BEGIN LISTED ENTRIES

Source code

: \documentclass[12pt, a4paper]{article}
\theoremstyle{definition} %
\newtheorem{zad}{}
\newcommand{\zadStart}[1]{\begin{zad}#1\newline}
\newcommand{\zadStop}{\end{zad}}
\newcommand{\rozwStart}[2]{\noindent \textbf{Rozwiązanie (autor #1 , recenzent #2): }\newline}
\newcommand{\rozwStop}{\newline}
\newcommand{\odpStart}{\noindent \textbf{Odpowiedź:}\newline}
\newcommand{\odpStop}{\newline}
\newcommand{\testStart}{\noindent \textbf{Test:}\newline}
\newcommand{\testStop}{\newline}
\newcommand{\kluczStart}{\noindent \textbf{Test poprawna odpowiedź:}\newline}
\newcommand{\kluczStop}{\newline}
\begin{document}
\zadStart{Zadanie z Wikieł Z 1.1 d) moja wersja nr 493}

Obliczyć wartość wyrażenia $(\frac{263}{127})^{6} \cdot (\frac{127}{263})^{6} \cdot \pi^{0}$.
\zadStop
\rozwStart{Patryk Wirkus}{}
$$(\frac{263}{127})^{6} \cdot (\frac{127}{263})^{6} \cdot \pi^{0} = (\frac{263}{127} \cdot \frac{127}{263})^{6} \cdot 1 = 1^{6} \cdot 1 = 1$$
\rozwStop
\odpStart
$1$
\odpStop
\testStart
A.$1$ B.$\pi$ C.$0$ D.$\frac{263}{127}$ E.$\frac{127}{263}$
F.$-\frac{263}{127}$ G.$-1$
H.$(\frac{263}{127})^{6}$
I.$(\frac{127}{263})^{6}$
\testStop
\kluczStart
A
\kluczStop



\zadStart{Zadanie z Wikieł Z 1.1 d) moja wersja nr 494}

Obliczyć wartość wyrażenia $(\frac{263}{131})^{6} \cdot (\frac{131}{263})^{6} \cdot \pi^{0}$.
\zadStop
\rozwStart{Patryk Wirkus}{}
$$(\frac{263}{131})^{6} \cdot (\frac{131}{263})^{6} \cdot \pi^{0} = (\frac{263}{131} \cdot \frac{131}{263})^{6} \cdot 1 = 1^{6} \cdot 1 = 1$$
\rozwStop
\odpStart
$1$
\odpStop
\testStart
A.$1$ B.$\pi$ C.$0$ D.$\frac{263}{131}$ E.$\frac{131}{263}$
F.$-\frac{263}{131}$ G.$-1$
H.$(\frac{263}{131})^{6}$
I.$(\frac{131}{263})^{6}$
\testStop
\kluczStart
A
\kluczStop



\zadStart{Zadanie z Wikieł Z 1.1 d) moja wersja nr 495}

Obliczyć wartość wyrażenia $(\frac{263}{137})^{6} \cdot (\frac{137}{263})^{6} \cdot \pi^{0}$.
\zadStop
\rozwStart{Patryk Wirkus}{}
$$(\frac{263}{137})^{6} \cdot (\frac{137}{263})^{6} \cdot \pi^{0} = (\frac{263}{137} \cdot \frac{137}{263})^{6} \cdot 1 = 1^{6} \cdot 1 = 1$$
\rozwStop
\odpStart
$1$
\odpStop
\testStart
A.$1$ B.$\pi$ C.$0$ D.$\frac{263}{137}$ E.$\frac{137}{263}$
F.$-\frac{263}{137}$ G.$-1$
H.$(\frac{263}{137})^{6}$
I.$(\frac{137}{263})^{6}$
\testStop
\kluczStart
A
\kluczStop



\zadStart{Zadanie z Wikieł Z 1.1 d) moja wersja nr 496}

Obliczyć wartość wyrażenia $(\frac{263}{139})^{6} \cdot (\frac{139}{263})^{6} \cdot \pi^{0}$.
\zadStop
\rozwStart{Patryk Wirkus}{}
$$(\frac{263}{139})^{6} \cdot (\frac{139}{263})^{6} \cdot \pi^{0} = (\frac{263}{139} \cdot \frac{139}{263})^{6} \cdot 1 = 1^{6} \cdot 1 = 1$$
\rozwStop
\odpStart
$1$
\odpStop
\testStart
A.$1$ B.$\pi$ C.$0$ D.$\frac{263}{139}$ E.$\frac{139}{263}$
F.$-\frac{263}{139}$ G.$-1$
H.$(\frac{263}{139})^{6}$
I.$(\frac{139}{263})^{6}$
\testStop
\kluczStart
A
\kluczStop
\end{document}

END LISTED ENTRIES

◆ WHAT TO WORK ON
Every line of the listing that includes "noindent" must be shown.

◆ FINISHED EXERCISE
\newcommand{\rozwStart}[2]{\noindent \textbf{Rozwiązanie (autor #1 , recenzent #2): }\newline}
\newcommand{\odpStart}{\noindent \textbf{Odpowiedź:}\newline}
\newcommand{\testStart}{\noindent \textbf{Test:}\newline}
\newcommand{\kluczStart}{\noindent \textbf{Test poprawna odpowiedź:}\newline}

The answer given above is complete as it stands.